First image published was in Bodyboarding magazine around 1999-2000 in the user submitted letters section where I basically just said that New York gets sick surf and had an image run of a great beastly A-frame taken from the water in late October on one of those disposable film cameras. I was so amped!
What was that feeling like?
It was amazing back then. You would wait and wait for the next magazine to come out and my friend Tom would always get them before me so I would go home from high school and we would sit in the basement of his house and drink cans of coke and pour over the magazine until I had to go home and watch body boarding videos. They are some of the best memories I have. Not a worry in the world.
Is that when you considered photography as a career?
I considered my photography career to begin when I won the Follow the Light Foundation Grant in 2007. That felt as if I had made a name for myself and I put my all into my submission. People often think I won the award for a single photo, when in fact I was awarded the grant because of a 25 image submission and detailed explanation of where I came from, what I was doing, and where I was going in photography.
Lets talk about the shot that landed you on the cover in Surfer Mag.

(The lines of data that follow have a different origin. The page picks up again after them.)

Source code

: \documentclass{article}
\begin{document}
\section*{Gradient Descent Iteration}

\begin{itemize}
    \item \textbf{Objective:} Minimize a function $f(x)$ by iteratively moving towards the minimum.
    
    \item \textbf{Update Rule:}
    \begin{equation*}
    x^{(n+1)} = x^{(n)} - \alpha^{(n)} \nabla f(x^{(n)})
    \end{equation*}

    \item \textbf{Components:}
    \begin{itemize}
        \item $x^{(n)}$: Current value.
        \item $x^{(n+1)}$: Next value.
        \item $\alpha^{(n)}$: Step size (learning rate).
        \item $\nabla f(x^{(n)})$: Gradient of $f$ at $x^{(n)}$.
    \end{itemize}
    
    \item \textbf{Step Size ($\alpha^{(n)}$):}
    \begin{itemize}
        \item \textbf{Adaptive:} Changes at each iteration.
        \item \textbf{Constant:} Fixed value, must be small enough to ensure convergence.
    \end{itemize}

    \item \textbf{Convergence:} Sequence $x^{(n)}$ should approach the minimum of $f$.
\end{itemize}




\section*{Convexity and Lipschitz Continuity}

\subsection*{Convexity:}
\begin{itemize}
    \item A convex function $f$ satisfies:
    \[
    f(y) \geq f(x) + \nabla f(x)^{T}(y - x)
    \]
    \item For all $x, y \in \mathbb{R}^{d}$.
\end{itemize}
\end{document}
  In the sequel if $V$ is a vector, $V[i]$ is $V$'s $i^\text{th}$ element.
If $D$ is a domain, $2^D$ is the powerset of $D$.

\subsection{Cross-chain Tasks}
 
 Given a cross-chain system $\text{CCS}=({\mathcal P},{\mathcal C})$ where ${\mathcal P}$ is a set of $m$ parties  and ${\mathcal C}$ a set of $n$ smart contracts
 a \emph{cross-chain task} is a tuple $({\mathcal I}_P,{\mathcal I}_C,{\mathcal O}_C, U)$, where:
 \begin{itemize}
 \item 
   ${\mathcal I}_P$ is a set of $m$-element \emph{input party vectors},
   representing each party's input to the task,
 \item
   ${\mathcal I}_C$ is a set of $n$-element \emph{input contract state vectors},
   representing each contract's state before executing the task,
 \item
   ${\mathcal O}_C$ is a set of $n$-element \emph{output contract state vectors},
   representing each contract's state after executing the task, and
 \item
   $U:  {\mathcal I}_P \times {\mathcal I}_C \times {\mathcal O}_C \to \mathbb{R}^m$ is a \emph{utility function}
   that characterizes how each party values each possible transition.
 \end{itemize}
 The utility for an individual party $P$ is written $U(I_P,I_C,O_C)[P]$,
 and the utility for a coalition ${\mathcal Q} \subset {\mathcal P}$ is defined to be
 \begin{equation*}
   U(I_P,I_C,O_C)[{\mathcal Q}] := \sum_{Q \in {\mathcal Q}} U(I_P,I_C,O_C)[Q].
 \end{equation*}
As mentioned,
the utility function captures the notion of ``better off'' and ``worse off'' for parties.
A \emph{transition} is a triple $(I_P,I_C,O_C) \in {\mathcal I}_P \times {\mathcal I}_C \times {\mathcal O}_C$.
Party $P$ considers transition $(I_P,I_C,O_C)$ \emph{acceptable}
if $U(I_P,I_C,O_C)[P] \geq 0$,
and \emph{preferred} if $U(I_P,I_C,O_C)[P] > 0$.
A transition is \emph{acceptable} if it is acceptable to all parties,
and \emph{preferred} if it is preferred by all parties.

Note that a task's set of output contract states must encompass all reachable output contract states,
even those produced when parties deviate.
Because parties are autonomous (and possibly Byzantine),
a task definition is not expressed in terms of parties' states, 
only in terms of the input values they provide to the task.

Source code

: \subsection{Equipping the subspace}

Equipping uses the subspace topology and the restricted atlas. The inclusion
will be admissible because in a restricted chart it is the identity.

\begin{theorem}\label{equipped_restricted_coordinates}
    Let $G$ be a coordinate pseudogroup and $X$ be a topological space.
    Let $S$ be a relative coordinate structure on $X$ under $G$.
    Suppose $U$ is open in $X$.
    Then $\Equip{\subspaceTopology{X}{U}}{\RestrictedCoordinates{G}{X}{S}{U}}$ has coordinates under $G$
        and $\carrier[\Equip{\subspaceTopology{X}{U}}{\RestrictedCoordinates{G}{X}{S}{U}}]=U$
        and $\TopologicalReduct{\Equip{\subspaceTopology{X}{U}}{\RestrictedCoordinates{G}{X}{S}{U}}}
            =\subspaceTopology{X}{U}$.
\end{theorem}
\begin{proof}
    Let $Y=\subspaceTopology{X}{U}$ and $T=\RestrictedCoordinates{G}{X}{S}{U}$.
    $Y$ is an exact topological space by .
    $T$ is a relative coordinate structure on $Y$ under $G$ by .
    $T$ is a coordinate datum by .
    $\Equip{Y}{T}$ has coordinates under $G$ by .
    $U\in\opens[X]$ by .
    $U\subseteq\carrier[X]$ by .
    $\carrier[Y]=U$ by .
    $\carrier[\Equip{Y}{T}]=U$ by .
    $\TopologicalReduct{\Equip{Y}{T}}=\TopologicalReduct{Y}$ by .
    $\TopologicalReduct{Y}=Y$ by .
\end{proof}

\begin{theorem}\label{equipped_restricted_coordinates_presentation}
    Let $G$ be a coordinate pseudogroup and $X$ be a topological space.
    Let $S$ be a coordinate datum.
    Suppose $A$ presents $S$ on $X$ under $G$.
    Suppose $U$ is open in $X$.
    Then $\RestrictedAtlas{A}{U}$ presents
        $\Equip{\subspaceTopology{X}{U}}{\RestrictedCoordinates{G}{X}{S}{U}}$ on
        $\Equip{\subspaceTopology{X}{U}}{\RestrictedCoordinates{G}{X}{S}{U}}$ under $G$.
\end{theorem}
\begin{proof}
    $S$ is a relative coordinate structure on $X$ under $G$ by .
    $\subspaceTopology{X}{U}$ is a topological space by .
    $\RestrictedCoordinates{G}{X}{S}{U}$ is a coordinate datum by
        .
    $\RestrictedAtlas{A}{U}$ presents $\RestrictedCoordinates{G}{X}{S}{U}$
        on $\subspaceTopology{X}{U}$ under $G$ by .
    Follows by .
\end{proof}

When and where was it taken?
The image on the cover of the magazine is from New York and was taken in March 2016.
What can you tell us about it?
It was your typical cold day of surf in March. Gloomy looking in the AM and then the front clears out and the sun drops below the cloud line before it passes below the horizon and the sky lit up pretty nice. I shot the photo with a 70-200mm lens and a flash as you can see in the lip line and the streaks going up the face from the slow shutter speed and the flash to illuminate the wave a bit.
Did you have this specific photo in mind before swimming out?
Yes, I planned everything out to shoot with the flash after the sun had set. This is about 15 minutes after sunset and at this point it’s beginning to get a bit darker and I can play with longer shutter speeds without over exposing the photo too much. My water housing is made for a camera that is 2 generations older than the model I use now. The buttons on the camera don’t match up with the buttons on the housing and I’m stuck with the settings I have set on the camera before paddling out so it’s a bit of a hassle to plan in advance for what you think the settings should be.
What equipment was used to capture this specific shot used on the cover?
Canon 5ds with a Canon 70-200mm f/2.8 lens and a 580 EX II flash, SPL water housing and an Isurus winter suit.
How did the shot land on the cover and others picked to be in the spread?
I had no say or knowledge of the cover until the photo showed up in a text message from my friend Pat in California who said congratulations. He saw it on Surfer’s Instagram feed and sent it to me. Grant Ellis likely chose that photo as the cover and I think it was an amazing choice (laughs). I had known that Grant wanted to do a piece on my work and I had submitted a bunch of photos of New York to him and then did an interview with Ashton Goggans back in November while I was in California. We sat down for about an hour and a half and had a chat about what it is that I do. It is a great feeling to have your work recognized and praised. When I swim out I swim out alone, the day I shot the cover, my car was the only one in the parking lot and I was the only person on the beach the entire time. No one was there to help me pull a frozen suit over my head, no one there to tell me where they saw the best peak come in. That’s the best part. I do it for me, but others are able to appreciate it.
Any last words of advice?
Go for it and don’t stop until you make it. Let other people drive you to success not to insanity and fight to make things happen for you. Don’t give up.